Quelle solution ? 600.000 israéliens vivent maintenant en Cisjordanie. Shlomo Sand ne croit pas que, dans les conditions actuelles, Israël puisse abandonner les territoires occupés. À cause des mythes, cela a été dit, mais aussi parce que « ça marche ! ». Rien n'est éternel, certes ; chaque conflit finit par aller vers sa solution. Qu'est-ce qui peut conduire israéliens et palestiniens - 130 ans ans après - à accepter un compromis historique ? Moralement, un État unique, regroupant israéliens et palestiniens, serait la meilleure solution.
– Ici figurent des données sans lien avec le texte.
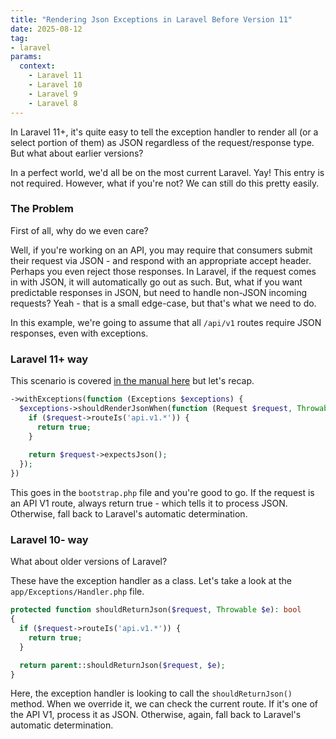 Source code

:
 ```yaml
---
title: "Rendering Json Exceptions in Laravel Before Version 11"
date: 2025-08-12
tag:
- laravel
params:
  context:
    - Laravel 11
    - Laravel 10
    - Laravel 9
    - Laravel 8
---
```

In Laravel 11+, it's quite easy to tell the exception handler to render all (or a select portion of them) as JSON regardless of the request/response type. But what about earlier versions?

<!--more-->

In a perfect world, we'd all be on the most current Laravel. Yay! This entry is not required. However, what if you're not? We can still do this pretty easily.

### The Problem

First of all, why do we even care?

Well, if you're working on an API, you may require that consumers submit their request via JSON - and respond with an appropriate accept header. Perhaps you even reject those responses. In Laravel, if the request comes in with JSON,
it will automatically go out as such. But, what if you want predictable responses in JSON, but need to handle non-JSON incoming requests? Yeah - that is a small edge-case, but that's what we need to do. 

In this example, we're going to assume that all `/api/v1` routes require JSON responses, even with exceptions.

### Laravel 11+ way

This scenario is covered [in the manual here](https://laravel.com/docs/11.x/errors#rendering-exceptions-as-json) but let's recap.

```php
->withExceptions(function (Exceptions $exceptions) {
  $exceptions->shouldRenderJsonWhen(function (Request $request, Throwable $e) {
    if ($request->routeIs('api.v1.*')) {
      return true;
    }
 
    return $request->expectsJson();
  });
})
```

This goes in the `bootstrap.php` file and you're good to go. If the request is an API V1 route, always return true - which tells it to process JSON. Otherwise, fall back to Laravel's automatic determination.

### Laravel 10- way

What about older versions of Laravel?

These have the exception handler as a class.  Let's take a look at the `app/Exceptions/Handler.php` file.

```php
protected function shouldReturnJson($request, Throwable $e): bool
{
  if ($request->routeIs('api.v1.*')) {
    return true;
  }

  return parent::shouldReturnJson($request, $e);
}
```

Here, the exception handler is looking to call the `shouldReturnJson()` method. When we override it, we can check the current route. If it's one of the API V1, process it as JSON. Otherwise, again, fall back to Laravel's automatic determination. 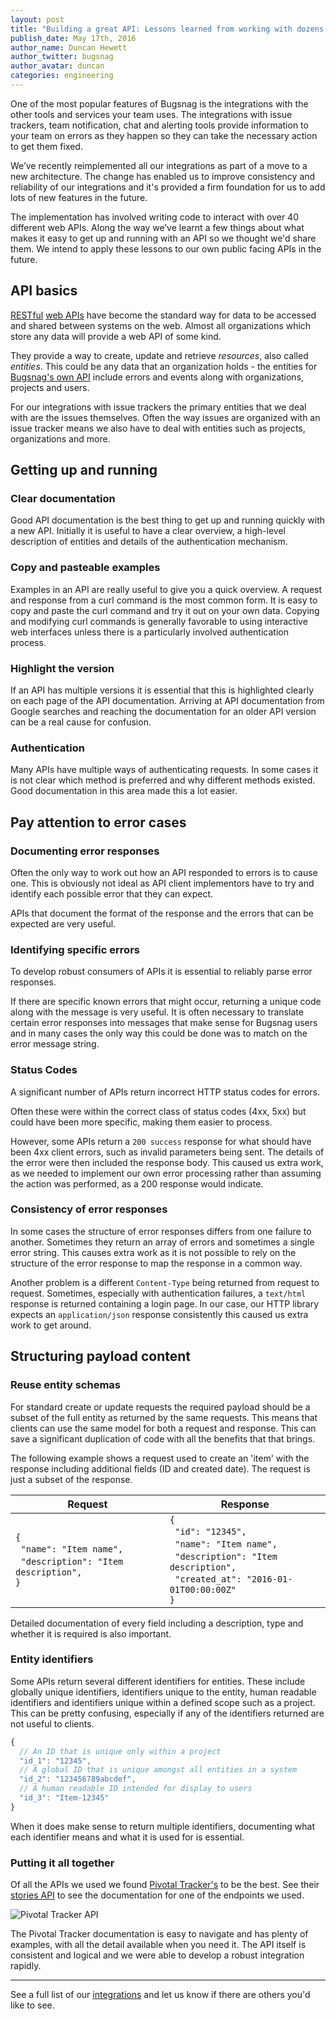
 ```yaml
---
layout: post
title: "Building a great API: Lessons learned from working with dozens of REST APIs"
publish_date: May 17th, 2016
author_name: Duncan Hewett
author_twitter: bugsnag
author_avatar: duncan
categories: engineering
---
```


One of the most popular features of Bugsnag is the integrations with the other tools and services your team uses.  The integrations with issue trackers, team notification, chat and alerting tools provide information to your team on errors as they happen so they can take the necessary action to get them fixed.

We’ve recently reimplemented all our integrations as part of a move to a new architecture.  The change has enabled us to improve consistency and reliability of our integrations and it's provided a firm foundation for us to add lots of new features in the future.  

The implementation has involved writing code to interact with over 40 different web APIs.  Along the way we’ve learnt a few things about what makes it easy to get up and running with an API so we thought we'd share them.  We intend to  apply these lessons to our own public facing APIs in the future.

## API basics

[RESTful](https://en.wikipedia.org/wiki/Representational_state_transfer) [web APIs](https://en.wikipedia.org/wiki/Web_API) have become the standard way for data to be accessed and shared between systems on the web.  Almost all organizations which store any data will provide a web API of some kind.

They provide a way to create, update and retrieve _resources_, also called _entities_.  This could be any data that an organization holds - the entities for [Bugsnag's own API](https://docs.bugsnag.com/api/data-access/) include errors and events along with organizations, projects and users.

For our integrations with issue trackers the primary entities that we deal with are the issues themselves.  Often the way issues are organized with an issue tracker means we also have to deal with entities such as projects, organizations and more.

## Getting up and running

### Clear documentation

Good API documentation is the best thing to get up and running quickly with a new API.  Initially it is useful to have a clear overview, a high-level description of entities and details of the authentication mechanism.

### Copy and pasteable examples

Examples in an API are really useful to give you a quick overview.  A request and response from a curl command is the most common form.  It is easy to copy and paste the curl command and try it out on your own data.  Copying and modifying curl commands is generally favorable to using interactive web interfaces unless there is a particularly involved authentication process.

###  Highlight the version

If an API has multiple versions it is essential that this is highlighted clearly on each page of the API documentation.  Arriving at API documentation from Google searches and reaching the documentation for an older API version can be a real cause for confusion.

###  Authentication

Many APIs have multiple ways of authenticating requests.  In some cases it is not clear which method is preferred and why different methods existed.  Good documentation in this area made this a lot easier.

## Pay attention to error cases

### Documenting error responses

Often the only way to work out how an API responded to errors is to cause one.  This is obviously not ideal as API client implementors have to try and identify each possible error that they can expect.

APIs that document the format of the response and the errors that can be expected are very useful.

### Identifying specific errors

To develop robust consumers of APIs it is essential to reliably parse error responses.

If there are specific known errors that might occur, returning a unique code along with the message is very useful.  It is often necessary to translate certain error responses into messages that make sense for Bugsnag users and in many cases the only way this could be done was to match on the error message string.

### Status Codes

A significant number of APIs return incorrect HTTP status codes for errors.  

Often these were within the correct class of status codes (4xx, 5xx) but could have been more specific, making them easier to process.

However, some APIs return a `200 success` response for what should have been 4xx client errors, such as invalid parameters being sent. The details of the error were then included the response body.  This caused us extra work, as we needed to implement our own error processing rather than assuming the action was performed, as a 200 response would indicate.

### Consistency of error responses

In some cases the structure of error responses differs from one failure to another.  Sometimes they return an array of errors and sometimes a single error string.  This causes extra work as it is not possible to rely on the structure of the error response to map the response in a common way.

Another problem is a different `Content-Type` being returned from request to request.  Sometimes, especially with authentication failures, a `text/html` response is returned containing a login page.  In our case, our HTTP library expects an `application/json` response consistently this caused us extra work to get around.

## Structuring payload content

### Reuse entity schemas

For standard create or update requests the required payload should be a subset of the full entity as returned by the same requests.  This means that clients can use the same model for both a request and response.  This can save a significant duplication of code with all the benefits that that brings.

The following example shows a request used to create an 'item' with the response including additional fields (ID and created date).  The request is just a subset of the response.

| Request       | Response     |
| ------------- | ------------ |
| `{`<br>&nbsp;&nbsp;`"name": "Item name",`<br>&nbsp;&nbsp;`"description": "Item description",`<br>`}`  |`{`<br>&nbsp;&nbsp;`"id": "12345",`<br>&nbsp;&nbsp;`"name": "Item name",`<br>&nbsp;&nbsp;`"description": "Item description",`<br>&nbsp;&nbsp;`"created_at": "2016-01-01T00:00:00Z"`<br>`}` |

Detailed documentation of every field including a description, type and whether it is required is also important.

### Entity identifiers

Some APIs return several different identifiers for entities.  These include globally unique identifiers, identifiers unique to the entity, human readable identifiers and identifiers unique within a defined scope such as a project.  This can be pretty confusing, especially if any of the identifiers returned are not useful to clients.

```javascript
{
  // An ID that is unique only within a project
  "id_1": "12345",
  // A global ID that is unique amongst all entities in a system
  "id_2": "123456789abcdef",
  // A human readable ID intended for display to users
  "id_3": "Item-12345"
}
```

When it does make sense to return multiple identifiers, documenting what each identifier means and what it is used for is essential.

### Putting it all together

Of all the APIs we used we found [Pivotal Tracker's](https://www.pivotaltracker.com/) to be the best.  See their [stories API](https://www.pivotaltracker.com/help/api/rest/v5#Stories) to see the documentation for one of the endpoints we used.  

![Pivotal Tracker API](/img/posts/pivotal-tracker-api.png)

The Pivotal Tracker documentation is easy to navigate and has plenty of examples, with all the detail available when you need it.  The API itself is consistent and logical and we were able to develop a robust integration rapidly.

---

See a full list of our [integrations](https://www.bugsnag.com/integrations/) and let us know if there are others you'd like to see.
Mais politiquement, c'est une bêtise parce que la société israélienne, qui est très raciste, n'acceptera pas de vivre dans un État dont la moitié (et, à terme, plus de la moitié) de la population ne sera pas juive. Au surplus, la majorité des palestiniens ne réclame pas (encore) l'Etat unique.

 

De même qu'un enfant né d'un viol a le droit d'exister, mais ne saurait continuer de violer, de même Israël, né d'un viol, a le droit d'exister, mais ne saurait continuer de violer. Si donc Shlomo Sand, après un aussi long conflit, ne croit pas à un État unique au sein duquel pourrait régner l'harmonie, il milite pour deux États. Il faut reconnaître l'Etat d'Israël dans les frontières de 1967. Il faut reconnaître aussi un État palestinien souverain sur les territoires occupés et évacuer la plupart des colonies. Un État israélien qui pour le républicain Shlomo Sand serait non juif, c'est-à-dire n’appartiendrai pas aux juifs du monde, tout comme l’État palestinien serait non musulman. Deux États qui, selon Shlomo Sand, seraient nécessairement confédérés eu égard à l'imbrication-intrication des réalités israélienne et palestinienne. Impossible, en effet, de vivre sans les arabes au Proche orient.

 

Est-ce que c'est possible ? Cela ne viendra pas, selon lui, de la société israélienne elle-même. Il faut faire pression sur Israël, sous toutes les formes possibles, y compris le boycott, sauf la terreur évidemment. Shlomo Sand s'étonne, à cet égard, qu'il y ait tant de français qui soient d'accord de boycotter et de sanctionner la Russie qui a annexé la Crimée (qui n'était ukrainienne que depuis 1954, et dont la population voulait redevenir russe), et si peu, au contraire, pour boycotter et sanctionner Israël (qui occupe la Cisjordanie depuis près d'un demi-siècle contre la volonté de la population).

 

 

 

Daniel Amédro

 

(d’après des enregistrements audios)

 

À paraître en septembre 2015

 



 

1 La ville de Nice a annulé le vendredi 11 septembre la réservation de l'amphithéâtre de Garibaldi pour la conférence du 17, avant de faire machine arrière le mardi 15 face à l'ampleur de la protestation. Trois cent personnes se sont présentées le 17, dont seules moins de deux cent ont pu être admises dans la salle. M. Shlomo Sand a accepté de rencontrer une nouvelle fois les niçois le 24, et plus de 150 personnes ont encore répondu à l'appel. La conférence d’André Tosel, « Quel avenir pour la pensée néo-conservatrice ? », qui devait avoir lieu le 24, et qui a été reportée avec son accord, ce dont je le remercie encore, est reprogrammée le mercredi 25 novembre.